Jeremiah Owyang’s “Altimeter Report: The 18 Use Cases of Social CRM, The New Rules of Relationship Management”

This is a duplicate post from Jeremiah Owyang’s blog, Web Strategy, Owyang is a Partner at the Altimeter Group, and will be a keynote speaker at the SMASH summit on May 12th in San Francisco.

18 Use Cases That Show Businesses How To Finally Put Customers First

Social and CRM: How Companies Will Manage Their Social Relationships

Over the last six months, I’ve been working closely with Ray Wang who is well known in the CRM space as an expert.
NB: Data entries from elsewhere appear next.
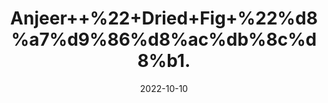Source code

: ---
title: 'Anjeer++%22+Dried+Fig+%22%d8%a7%d9%86%d8%ac%db%8c%d8%b1.'
date: '2022-10-10' 
metatag: '' 
inventory: '0' 
draft: false 
# meta description 
shortDescripton: 'Anjeer%ef%bf%bdis+considered+immensely+beneficial%2c+as+it+is+a+rich+source+of+vitamins+and+minerals%2c+including+vitamin+A%2c+vitamin+C%2c+vitamin+K%2c+potassium'
description: 'Dry+Fruit'
longdescription: ''
featured: True
# product Price
price: '500.0'
# Product Short Description
shortDescription: 'Anjeer%ef%bf%bdis+considered+immensely+beneficial%2c+as+it+is+a+rich+source+of+vitamins+and+minerals%2c+including+vitamin+A%2c+vitamin+C%2c+vitamin+K%2c+potassium'
productID: '7B974574-2025-ED11-9968-005056B3A416'
type: 'products'
category: 'Dry+Fruit' 
thumnailproduct: 'https://eraconnect.blob.core.windows.net/product-images/aminsaddiquidawakhana/7B974574-2025-ED11-9968-005056B3A416.webp' 
images:
  - image: 'https://eraconnect.blob.core.windows.net/product-images/aminsaddiquidawakhana/7B974574-2025-ED11-9968-005056B3A416.webp'  
Variants:
---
Coupled with my focus on social technologies we did a deep dive on how our worlds are colliding into the trend to Social CRM. In our opening webinar when we announced our joining of the firm, we made it clear we’re looking at the holistic business, across multiple business departments –not silos or roles.

Companies are unable to scale to keep up with the social phenomenon
We know that customers are using these social technologies to share their voices, and companies are having a very difficult time to keep up.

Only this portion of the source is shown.